# Logitech X-530 Rear speakers prob



## Chasym (Mar 6, 2006)

I have racked my brains for days on end trying to solve this myself every way i could think and i have gotten nowhere.

I have Windows XP, Biostar mobo with AC Audio 97 onboard sound. I downloaded the official AC audio drivers from the site and upgraded. And it didnt solve anything.
It at first even made the sound my rear speakers were supposed to have come out of the fronts.
I know they dont work because they produce no sound in the speaker test.

I have only three jacks for the plug ins. And have it set to SWITCH line in to rear out put.

is there anything at all i can do? im desperate!

i went out also and bought a 5.1 PCI card and tried that, still didnt work.
the speakers are good, i plugged them in as fronts to test them.
I also prefer to use the onboard because i only have 2 PCI slots and i have those filled with vid capture card and ethernet card for bridging.


----------



## Guest (Mar 6, 2006)

Hi and welcome to TSF. If you have an nVIDA motherboard try using the Realtek drivers for audio instead of the nVIDA version of them (if this is what you are doing).


----------



## Chasym (Mar 6, 2006)

hi thanks for the response
but yes, i have downloaded the realtek version from their site prior to this post and installed them, and im still having the same problem.
i even did a driver cleaner and installed the realtek version, but im still getting no rear speaker sound even in the test


----------



## Chasym (Mar 6, 2006)

anyone out there got a solution to this? its really driving me insane.
And the driver cleaner messed up my registry so my keyboard and internet wouldnt work anymore so i had to do a fresh windows install and it still didnt help my problem when i installed realtek drivers.


----------



## Chasym (Mar 6, 2006)

anyone...anyone at all?


----------



## Guest (Mar 9, 2006)

Chasym. Driver cleaner would not have made any registry modifications for your keyboard software or internet connections as far as i know, as it's only audio, mobo chipset, and VGA based cleaning capable. I have used it myself for years and on customers machines and nay a keyboard/internet connection issue ever. We are talking at least 150+ machines if not more. That said, i would not dismiss the possibility that this actually happened to you either, but my thoughts would have been that you may actually have a power/mainboard grounding issue with all that you have said *up to this point*. You say you tried a 5.1 sound card and you still have the same issues? Even _with_ a reformat? This sounds really unlikely from my perspective. But i l won't discount that it happaned to you.

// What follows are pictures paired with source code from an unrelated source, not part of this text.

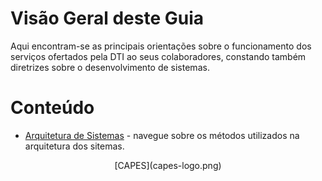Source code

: # Visão Geral deste Guia

Aqui encontram-se as principais orientações sobre o funcionamento dos serviços ofertados pela DTI ao seus colaboradores, constando também diretrizes sobre o desenvolvimento de sistemas.
<br>


# Conteúdo
* [Arquitetura de Sistemas](arquitetura/README.md) - navegue sobre os métodos utilizados na arquitetura dos sitemas.

<div align="center">
[CAPES](capes-logo.png)
</div>
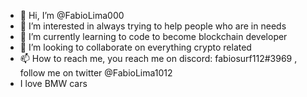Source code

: - 👋 Hi, I’m @FabioLima000
- 👀 I’m interested in always trying to help people who are in needs
- 🌱 I’m currently learning to code to become blockchain developer
- 💞️ I’m looking to collaborate on everything crypto related 
- 📫 How to reach me, you reach me on discord: fabiosurf112#3969 , follow me on twitter @FabioLima1012
- I love BMW cars 

<!---
FabioLima000/FabioLima000 is a ✨ special ✨ repository because its `README.md` (this file) appears on your GitHub profile.
You can click the Preview link to take a look at your changes.
--->

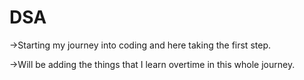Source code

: # DSA
->Starting my journey into coding and here taking the first step.

->Will be adding the things that I learn overtime in this whole journey.
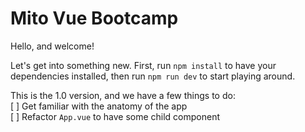 # Mito Vue Bootcamp

Hello, and welcome!

Let's get into something new. First, run `npm install` to have your dependencies installed, then run `npm run dev` to start playing around.

This is the 1.0 version, and we have a few things to do:\
[ ] Get familiar with the anatomy of the app\
[ ] Refactor `App.vue` to have some child component
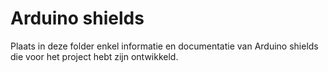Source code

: # Arduino shields

Plaats in deze folder enkel informatie en documentatie van Arduino shields die voor het project hebt zijn ontwikkeld.

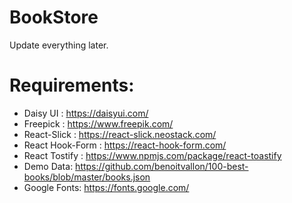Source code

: # BookStore
Update everything later.

# Requirements:
 - Daisy UI : https://daisyui.com/
 - Freepick : https://www.freepik.com/
 - React-Slick : https://react-slick.neostack.com/
 - React Hook-Form : https://react-hook-form.com/
 - React Tostify : https://www.npmjs.com/package/react-toastify
 - Demo Data: https://github.com/benoitvallon/100-best-books/blob/master/books.json
 - Google Fonts: https://fonts.google.com/
 
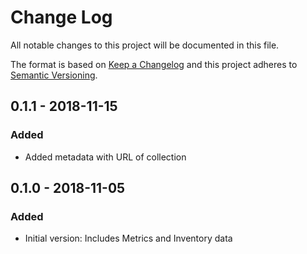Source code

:# Change Log

All notable changes to this project will be documented in this file.

The format is based on [Keep a Changelog](http://keepachangelog.com/)
and this project adheres to [Semantic Versioning](http://semver.org/).

## 0.1.1 - 2018-11-15
### Added
- Added metadata with URL of collection

## 0.1.0 - 2018-11-05
### Added
- Initial version: Includes Metrics and Inventory data
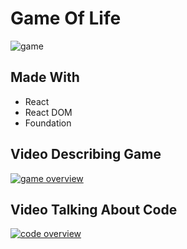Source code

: # Game Of Life
![game](https://s3-us-west-2.amazonaws.com/s.cdpn.io/1216298/Screenshot%202017-07-08%20at%2011.17.29%20PM.png)

## Made With
- React
- React DOM
- Foundation

## Video Describing Game
[![game overview](http://img.youtube.com/vi/YOUTUBE_VIDEO_ID_HERE/0.jpg)](http://www.youtube.com/watch?v=YOUTUBE_VIDEO_ID_HERE)
## Video Talking About Code
[![code overview](http://img.youtube.com/vi/YOUTUBE_VIDEO_ID_HERE/0.jpg)](http://www.youtube.com/watch?v=YOUTUBE_VIDEO_ID_HERE)
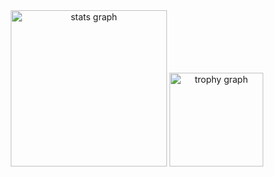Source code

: <div align="center">
  <img src="https://github-readme-stats.vercel.app/api?username=josuehoenicka&hide_title=false&hide_rank=false&show_icons=true&include_all_commits=true&count_private=true&disable_animations=false&theme=github_dark&locale=en&hide_border=true&order=1" height="250" alt="stats graph"  />
  <img src="https://github-profile-trophy.vercel.app?username=josuehoenicka&theme=gitdimmed&column=5&row=1&margin-w=11&margin-h=5&no-bg=true&no-frame=true&order=4" height="150" alt="trophy graph"  />
</div>

###
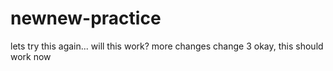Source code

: # newnew-practice
lets try this again...
will this work?
more changes
change 3
okay, this should work now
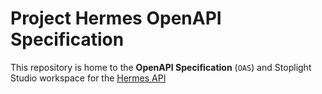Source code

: # Project Hermes OpenAPI Specification

This repository is home to the **OpenAPI Specification** (`OAS`) and Stoplight Studio workspace for the [Hermes API][0]

[0]: https://github.com/4Hermes/API
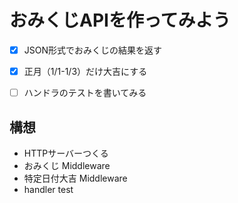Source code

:おみくじAPIを作ってみよう
========================================

- [x] JSON形式でおみくじの結果を返す
- [x] 正月（1/1-1/3）だけ大吉にする
- [ ] ハンドラのテストを書いてみる



構想
------------------------------------------

- HTTPサーバーつくる
- おみくじ Middleware
- 特定日付大吉 Middleware
- handler test
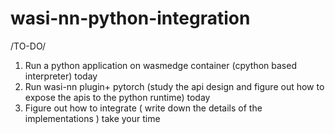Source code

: # wasi-nn-python-integration

/TO-DO/
1. Run a python application on wasmedge container (cpython based interpreter) today
2. Run wasi-nn plugin+ pytorch (study the api design and figure out how to expose the apis to the python runtime) today 
3. Figure out how to integrate ( write down the details of the implementations ) take your time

If the keyboard stopped working because of driver cleaner (again highly unlikely that this would ever happen) then i would have re-installed the keyboard software (also default microsoft drivers will work under XP).

If the internet didn't work anymore i would have uninstalled and reinstalled my ISP software. You may or may not have the ability to do that but since you didn't say as much i can only guess that you may not have that ability. If you can reformat a computer you should have that ability.

I'm not sure what OS/service pack you are running but with XP you can also use system restore. I don't know if your sound was ever working correctly before with any speaker set before your logitech X-530 set with your current system. 

I also understand that you want to use onboard sound given that you are using PCI slots already - i would guess that you have an mATX solution/tower. My thoughts are now that you may have a grounding issue/ power issue or configuration issue, or mainboard issue. If you reformatted your PC and you still have this issue, even with a new 5.1 soundcard then it's probably a bad motherboard/needs replacement or you are getting a grounding issue somewhere around the backplate. If you built this syetem yourself i might sespect either a backplate/grounding/shielding or errant standoff issue under the motherboard, or again ... simply a motherboard that is _marginal or going bad_.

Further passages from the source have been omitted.